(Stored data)
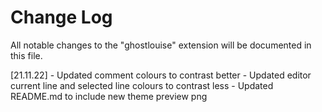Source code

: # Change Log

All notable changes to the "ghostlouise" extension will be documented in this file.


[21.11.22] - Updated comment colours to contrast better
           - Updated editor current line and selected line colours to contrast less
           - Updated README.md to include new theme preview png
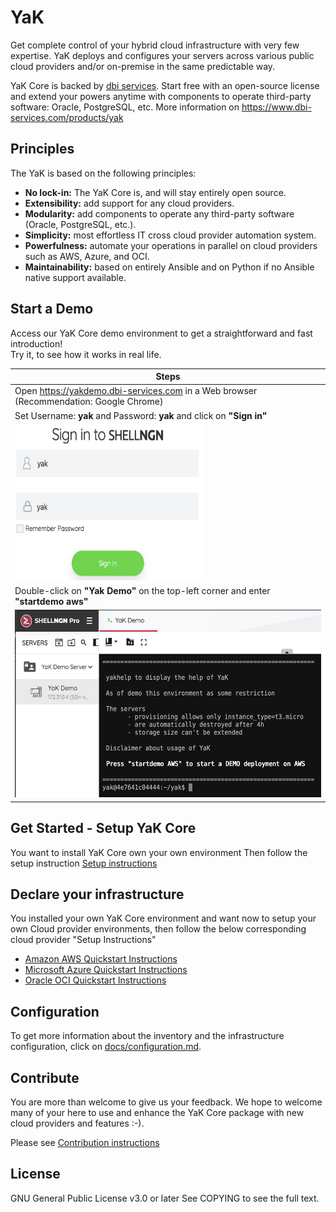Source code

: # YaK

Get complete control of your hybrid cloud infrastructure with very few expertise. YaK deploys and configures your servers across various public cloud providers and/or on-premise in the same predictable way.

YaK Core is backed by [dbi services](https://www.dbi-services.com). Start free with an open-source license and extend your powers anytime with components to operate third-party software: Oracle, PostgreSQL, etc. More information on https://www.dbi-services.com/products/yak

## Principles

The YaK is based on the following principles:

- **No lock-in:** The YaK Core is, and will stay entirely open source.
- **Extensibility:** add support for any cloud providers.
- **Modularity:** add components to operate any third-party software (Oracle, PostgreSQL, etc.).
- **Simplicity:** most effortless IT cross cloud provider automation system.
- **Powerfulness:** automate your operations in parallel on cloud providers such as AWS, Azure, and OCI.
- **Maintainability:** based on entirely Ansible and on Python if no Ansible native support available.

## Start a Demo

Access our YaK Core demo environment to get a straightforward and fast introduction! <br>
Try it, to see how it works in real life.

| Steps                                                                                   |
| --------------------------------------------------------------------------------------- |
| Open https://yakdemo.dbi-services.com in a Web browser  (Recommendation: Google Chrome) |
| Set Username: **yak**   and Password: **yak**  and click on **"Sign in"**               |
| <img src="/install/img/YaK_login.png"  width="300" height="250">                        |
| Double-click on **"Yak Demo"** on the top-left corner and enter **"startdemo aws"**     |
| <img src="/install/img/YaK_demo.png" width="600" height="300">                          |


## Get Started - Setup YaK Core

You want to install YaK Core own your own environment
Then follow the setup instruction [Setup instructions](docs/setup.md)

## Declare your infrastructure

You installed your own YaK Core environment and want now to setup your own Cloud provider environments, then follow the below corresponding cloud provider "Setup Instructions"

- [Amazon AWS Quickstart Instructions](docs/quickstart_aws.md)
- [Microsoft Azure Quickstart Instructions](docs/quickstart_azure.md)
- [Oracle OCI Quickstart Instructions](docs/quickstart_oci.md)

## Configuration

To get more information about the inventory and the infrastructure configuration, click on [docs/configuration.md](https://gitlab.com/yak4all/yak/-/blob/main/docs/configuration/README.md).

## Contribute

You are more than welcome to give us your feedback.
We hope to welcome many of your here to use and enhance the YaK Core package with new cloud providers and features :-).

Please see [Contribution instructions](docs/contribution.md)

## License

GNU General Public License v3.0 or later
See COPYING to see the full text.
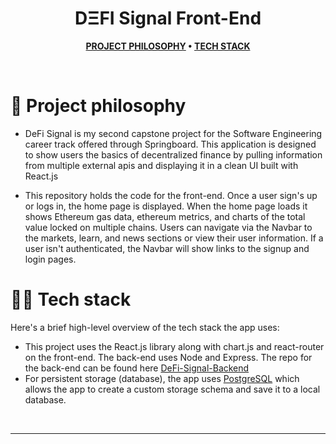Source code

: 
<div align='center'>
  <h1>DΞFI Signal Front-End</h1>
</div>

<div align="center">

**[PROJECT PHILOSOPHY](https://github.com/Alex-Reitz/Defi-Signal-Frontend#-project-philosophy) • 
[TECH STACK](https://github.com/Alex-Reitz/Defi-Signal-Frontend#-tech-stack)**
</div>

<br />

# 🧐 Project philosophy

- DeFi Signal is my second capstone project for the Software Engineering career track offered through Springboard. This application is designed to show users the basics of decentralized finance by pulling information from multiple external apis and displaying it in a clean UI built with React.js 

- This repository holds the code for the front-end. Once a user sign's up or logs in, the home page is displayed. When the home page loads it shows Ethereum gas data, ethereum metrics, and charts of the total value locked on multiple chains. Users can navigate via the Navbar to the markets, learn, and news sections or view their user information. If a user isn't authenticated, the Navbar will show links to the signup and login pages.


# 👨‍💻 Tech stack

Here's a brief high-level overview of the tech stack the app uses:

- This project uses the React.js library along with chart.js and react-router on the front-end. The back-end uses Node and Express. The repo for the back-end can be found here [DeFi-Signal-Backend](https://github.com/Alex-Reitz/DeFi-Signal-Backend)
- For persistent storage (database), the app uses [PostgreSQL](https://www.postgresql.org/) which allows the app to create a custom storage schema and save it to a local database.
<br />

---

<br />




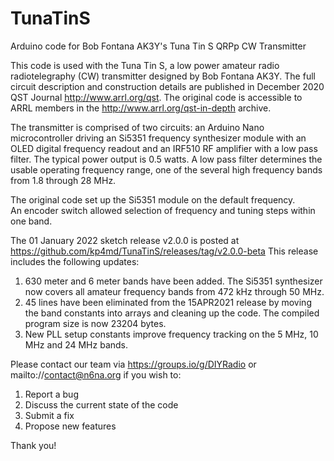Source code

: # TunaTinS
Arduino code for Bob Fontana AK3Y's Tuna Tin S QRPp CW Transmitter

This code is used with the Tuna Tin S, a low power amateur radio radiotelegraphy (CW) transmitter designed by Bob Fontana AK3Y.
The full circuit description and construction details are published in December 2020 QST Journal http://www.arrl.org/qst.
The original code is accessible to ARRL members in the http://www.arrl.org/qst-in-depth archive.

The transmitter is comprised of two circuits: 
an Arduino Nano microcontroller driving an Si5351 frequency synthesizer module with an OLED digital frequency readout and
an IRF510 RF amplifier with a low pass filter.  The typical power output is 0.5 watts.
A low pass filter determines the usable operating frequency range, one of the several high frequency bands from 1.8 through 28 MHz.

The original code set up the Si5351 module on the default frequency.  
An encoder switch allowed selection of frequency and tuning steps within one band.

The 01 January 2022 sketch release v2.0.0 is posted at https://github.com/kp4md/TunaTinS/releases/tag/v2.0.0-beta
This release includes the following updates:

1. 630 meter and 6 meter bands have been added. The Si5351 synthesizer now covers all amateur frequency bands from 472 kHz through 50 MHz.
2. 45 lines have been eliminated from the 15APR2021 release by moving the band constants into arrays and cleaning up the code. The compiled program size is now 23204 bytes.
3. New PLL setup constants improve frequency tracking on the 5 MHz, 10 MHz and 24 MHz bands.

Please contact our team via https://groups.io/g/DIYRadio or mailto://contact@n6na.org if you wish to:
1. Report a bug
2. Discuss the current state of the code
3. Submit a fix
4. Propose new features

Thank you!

--

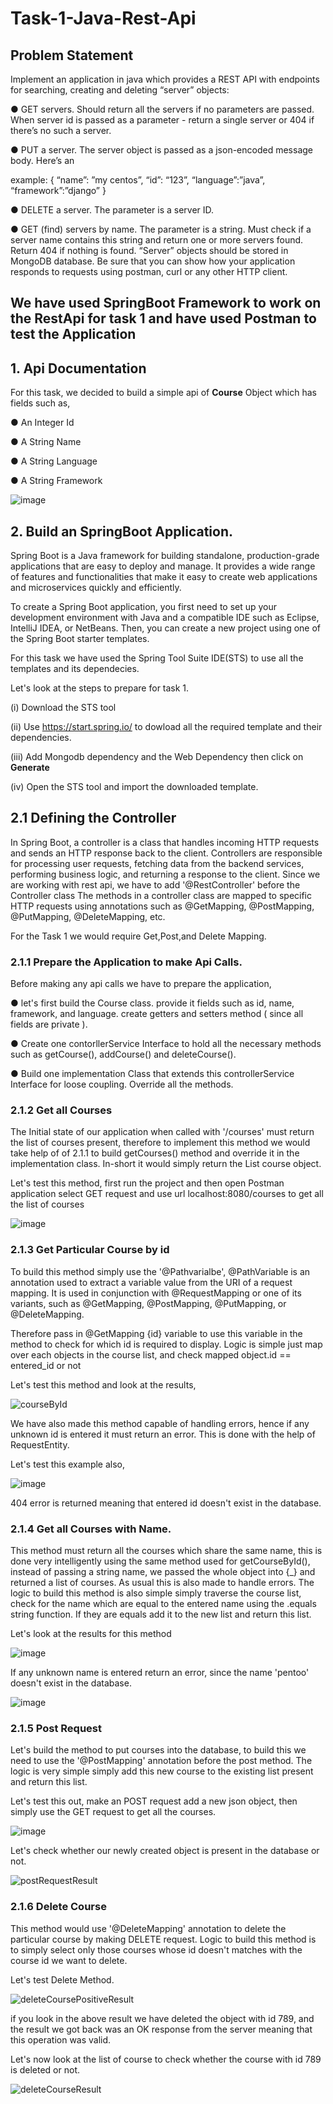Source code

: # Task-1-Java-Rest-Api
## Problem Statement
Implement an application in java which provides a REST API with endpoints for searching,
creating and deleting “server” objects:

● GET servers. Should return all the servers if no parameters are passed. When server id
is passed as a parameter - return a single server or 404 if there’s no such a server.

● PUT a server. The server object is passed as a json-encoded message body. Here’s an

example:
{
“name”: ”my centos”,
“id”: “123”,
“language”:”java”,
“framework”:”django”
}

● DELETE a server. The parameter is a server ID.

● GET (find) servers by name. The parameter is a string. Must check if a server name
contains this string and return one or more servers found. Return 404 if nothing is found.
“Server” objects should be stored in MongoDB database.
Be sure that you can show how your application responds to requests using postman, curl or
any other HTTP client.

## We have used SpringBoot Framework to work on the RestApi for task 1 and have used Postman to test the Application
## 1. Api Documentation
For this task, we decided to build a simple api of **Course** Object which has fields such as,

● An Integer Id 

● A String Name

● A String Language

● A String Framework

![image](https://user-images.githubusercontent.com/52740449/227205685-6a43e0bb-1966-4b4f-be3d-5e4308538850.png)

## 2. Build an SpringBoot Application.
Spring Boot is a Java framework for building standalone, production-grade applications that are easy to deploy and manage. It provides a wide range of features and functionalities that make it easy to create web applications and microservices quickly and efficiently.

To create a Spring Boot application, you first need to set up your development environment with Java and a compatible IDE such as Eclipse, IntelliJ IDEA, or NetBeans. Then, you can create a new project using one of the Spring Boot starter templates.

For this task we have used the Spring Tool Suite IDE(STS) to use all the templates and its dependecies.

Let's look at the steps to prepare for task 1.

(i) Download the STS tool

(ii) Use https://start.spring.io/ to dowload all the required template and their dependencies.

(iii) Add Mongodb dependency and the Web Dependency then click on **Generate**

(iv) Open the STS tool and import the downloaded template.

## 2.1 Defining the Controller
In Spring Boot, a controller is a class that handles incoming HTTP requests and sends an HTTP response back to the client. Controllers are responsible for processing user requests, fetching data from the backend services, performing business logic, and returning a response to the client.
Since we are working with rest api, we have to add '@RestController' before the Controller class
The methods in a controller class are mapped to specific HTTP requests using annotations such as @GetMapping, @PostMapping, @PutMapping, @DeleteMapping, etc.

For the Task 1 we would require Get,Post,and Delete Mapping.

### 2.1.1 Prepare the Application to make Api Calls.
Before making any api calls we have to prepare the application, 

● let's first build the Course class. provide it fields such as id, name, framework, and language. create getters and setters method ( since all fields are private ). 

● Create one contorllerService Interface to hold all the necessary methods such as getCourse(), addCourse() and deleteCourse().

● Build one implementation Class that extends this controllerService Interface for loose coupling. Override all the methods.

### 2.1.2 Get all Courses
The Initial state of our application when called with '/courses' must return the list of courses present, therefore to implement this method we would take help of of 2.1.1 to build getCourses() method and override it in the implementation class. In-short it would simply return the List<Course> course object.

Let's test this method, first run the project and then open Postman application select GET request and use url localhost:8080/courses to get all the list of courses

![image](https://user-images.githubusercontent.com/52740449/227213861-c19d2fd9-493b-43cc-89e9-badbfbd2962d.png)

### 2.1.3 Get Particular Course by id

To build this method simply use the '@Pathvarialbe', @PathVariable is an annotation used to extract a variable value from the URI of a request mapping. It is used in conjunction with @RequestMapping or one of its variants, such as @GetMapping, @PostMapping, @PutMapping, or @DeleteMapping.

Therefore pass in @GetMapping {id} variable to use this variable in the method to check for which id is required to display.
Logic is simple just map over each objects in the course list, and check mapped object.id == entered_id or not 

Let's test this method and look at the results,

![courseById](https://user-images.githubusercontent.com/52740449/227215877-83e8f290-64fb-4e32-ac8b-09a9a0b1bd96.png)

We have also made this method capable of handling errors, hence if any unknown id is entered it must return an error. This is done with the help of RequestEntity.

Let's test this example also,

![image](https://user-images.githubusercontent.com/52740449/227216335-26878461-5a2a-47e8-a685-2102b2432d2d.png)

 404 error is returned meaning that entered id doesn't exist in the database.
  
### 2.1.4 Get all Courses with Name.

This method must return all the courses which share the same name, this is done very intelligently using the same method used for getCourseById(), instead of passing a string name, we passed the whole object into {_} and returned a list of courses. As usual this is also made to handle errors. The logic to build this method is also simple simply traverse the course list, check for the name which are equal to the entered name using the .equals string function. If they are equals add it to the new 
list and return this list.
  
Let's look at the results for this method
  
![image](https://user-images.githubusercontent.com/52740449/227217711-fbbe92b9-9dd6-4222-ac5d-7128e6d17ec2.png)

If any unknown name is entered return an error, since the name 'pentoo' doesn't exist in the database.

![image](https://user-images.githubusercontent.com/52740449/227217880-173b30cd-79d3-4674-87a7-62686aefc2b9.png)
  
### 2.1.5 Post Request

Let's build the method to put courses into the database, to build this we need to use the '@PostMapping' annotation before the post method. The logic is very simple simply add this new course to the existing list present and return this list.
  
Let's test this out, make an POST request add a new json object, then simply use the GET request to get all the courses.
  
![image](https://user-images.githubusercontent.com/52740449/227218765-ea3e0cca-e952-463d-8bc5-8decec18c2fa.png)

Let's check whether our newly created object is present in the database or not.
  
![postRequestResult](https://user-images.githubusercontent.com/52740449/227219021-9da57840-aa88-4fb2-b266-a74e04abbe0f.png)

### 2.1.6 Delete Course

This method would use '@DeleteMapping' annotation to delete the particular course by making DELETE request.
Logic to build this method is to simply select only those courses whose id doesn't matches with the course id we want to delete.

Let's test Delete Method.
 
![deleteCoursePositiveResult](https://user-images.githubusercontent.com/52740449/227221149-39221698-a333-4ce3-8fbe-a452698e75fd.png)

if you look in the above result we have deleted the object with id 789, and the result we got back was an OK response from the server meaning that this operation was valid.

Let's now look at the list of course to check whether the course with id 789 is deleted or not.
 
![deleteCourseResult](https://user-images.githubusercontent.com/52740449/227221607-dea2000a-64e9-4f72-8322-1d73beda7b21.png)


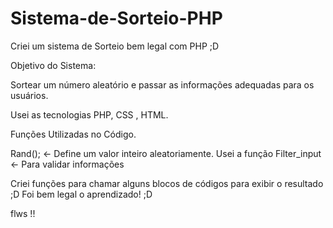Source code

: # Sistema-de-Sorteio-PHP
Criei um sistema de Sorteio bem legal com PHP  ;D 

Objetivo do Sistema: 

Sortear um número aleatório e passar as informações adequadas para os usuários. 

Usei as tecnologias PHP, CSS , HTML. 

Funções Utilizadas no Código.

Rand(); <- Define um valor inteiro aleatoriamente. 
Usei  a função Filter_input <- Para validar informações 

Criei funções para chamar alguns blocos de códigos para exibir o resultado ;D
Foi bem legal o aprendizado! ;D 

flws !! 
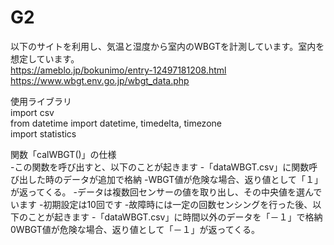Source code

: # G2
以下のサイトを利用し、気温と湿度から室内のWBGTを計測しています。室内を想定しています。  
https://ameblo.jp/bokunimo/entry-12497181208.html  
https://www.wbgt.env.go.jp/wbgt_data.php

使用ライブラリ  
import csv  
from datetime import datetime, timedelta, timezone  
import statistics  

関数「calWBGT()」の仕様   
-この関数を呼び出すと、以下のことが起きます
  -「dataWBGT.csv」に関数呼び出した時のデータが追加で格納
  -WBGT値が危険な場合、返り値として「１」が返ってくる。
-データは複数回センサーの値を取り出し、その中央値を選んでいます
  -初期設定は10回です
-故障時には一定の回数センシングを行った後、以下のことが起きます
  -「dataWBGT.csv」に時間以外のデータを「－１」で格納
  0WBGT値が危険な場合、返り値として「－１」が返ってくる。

...

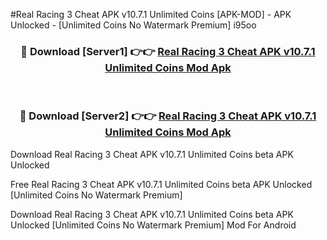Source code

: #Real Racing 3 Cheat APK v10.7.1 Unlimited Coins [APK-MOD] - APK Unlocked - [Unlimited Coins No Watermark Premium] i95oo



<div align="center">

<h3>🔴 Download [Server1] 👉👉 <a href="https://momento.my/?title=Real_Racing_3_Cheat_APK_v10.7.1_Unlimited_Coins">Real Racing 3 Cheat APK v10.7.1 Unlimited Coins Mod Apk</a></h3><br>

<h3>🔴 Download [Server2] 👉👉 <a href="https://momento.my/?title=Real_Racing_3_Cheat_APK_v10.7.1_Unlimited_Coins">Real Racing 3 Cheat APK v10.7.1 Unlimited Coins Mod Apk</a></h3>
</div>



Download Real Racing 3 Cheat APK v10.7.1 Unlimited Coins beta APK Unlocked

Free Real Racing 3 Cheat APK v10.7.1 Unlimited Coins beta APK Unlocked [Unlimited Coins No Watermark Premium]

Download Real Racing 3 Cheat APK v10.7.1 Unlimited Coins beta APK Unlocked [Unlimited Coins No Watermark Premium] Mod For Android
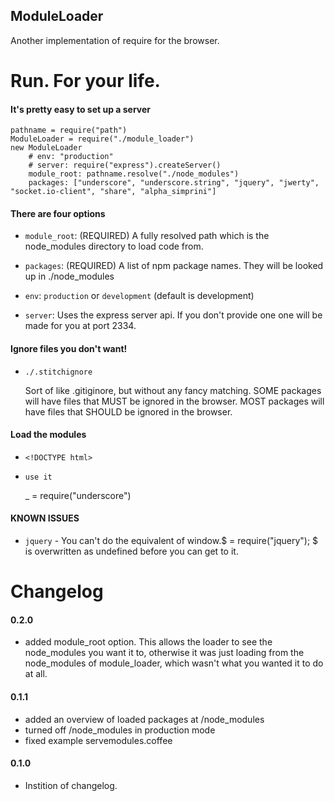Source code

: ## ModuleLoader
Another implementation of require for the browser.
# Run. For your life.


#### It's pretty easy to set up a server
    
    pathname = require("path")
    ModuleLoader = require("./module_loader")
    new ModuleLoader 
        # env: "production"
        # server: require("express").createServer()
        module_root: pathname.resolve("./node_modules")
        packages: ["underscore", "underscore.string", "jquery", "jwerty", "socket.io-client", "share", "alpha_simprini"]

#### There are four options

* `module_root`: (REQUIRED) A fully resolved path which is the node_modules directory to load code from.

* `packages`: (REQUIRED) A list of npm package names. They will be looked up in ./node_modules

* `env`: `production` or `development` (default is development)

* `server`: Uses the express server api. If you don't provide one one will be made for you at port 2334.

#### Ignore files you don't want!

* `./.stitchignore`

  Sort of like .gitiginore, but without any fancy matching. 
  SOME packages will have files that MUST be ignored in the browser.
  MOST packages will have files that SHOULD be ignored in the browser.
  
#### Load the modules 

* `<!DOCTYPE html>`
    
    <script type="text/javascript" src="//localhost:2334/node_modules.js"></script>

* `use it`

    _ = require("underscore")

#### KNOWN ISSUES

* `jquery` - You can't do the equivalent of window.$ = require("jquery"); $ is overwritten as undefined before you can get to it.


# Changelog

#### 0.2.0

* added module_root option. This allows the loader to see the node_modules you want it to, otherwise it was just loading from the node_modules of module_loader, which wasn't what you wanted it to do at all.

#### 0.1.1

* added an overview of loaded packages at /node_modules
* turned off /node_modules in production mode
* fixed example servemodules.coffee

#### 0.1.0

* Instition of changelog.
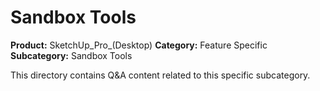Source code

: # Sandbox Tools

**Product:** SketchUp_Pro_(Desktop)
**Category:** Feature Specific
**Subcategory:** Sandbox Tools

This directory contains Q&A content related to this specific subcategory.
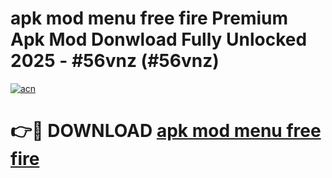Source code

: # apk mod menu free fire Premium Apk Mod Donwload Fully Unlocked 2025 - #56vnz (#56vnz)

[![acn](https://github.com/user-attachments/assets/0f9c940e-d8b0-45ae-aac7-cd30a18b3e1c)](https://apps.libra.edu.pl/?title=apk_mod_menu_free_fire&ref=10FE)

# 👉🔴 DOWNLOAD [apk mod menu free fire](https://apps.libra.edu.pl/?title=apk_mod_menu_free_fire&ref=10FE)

● **Instructions for the task**
How many lines of the entries above include the word "unknown"? Reply with the number alone.

● **Output below**
2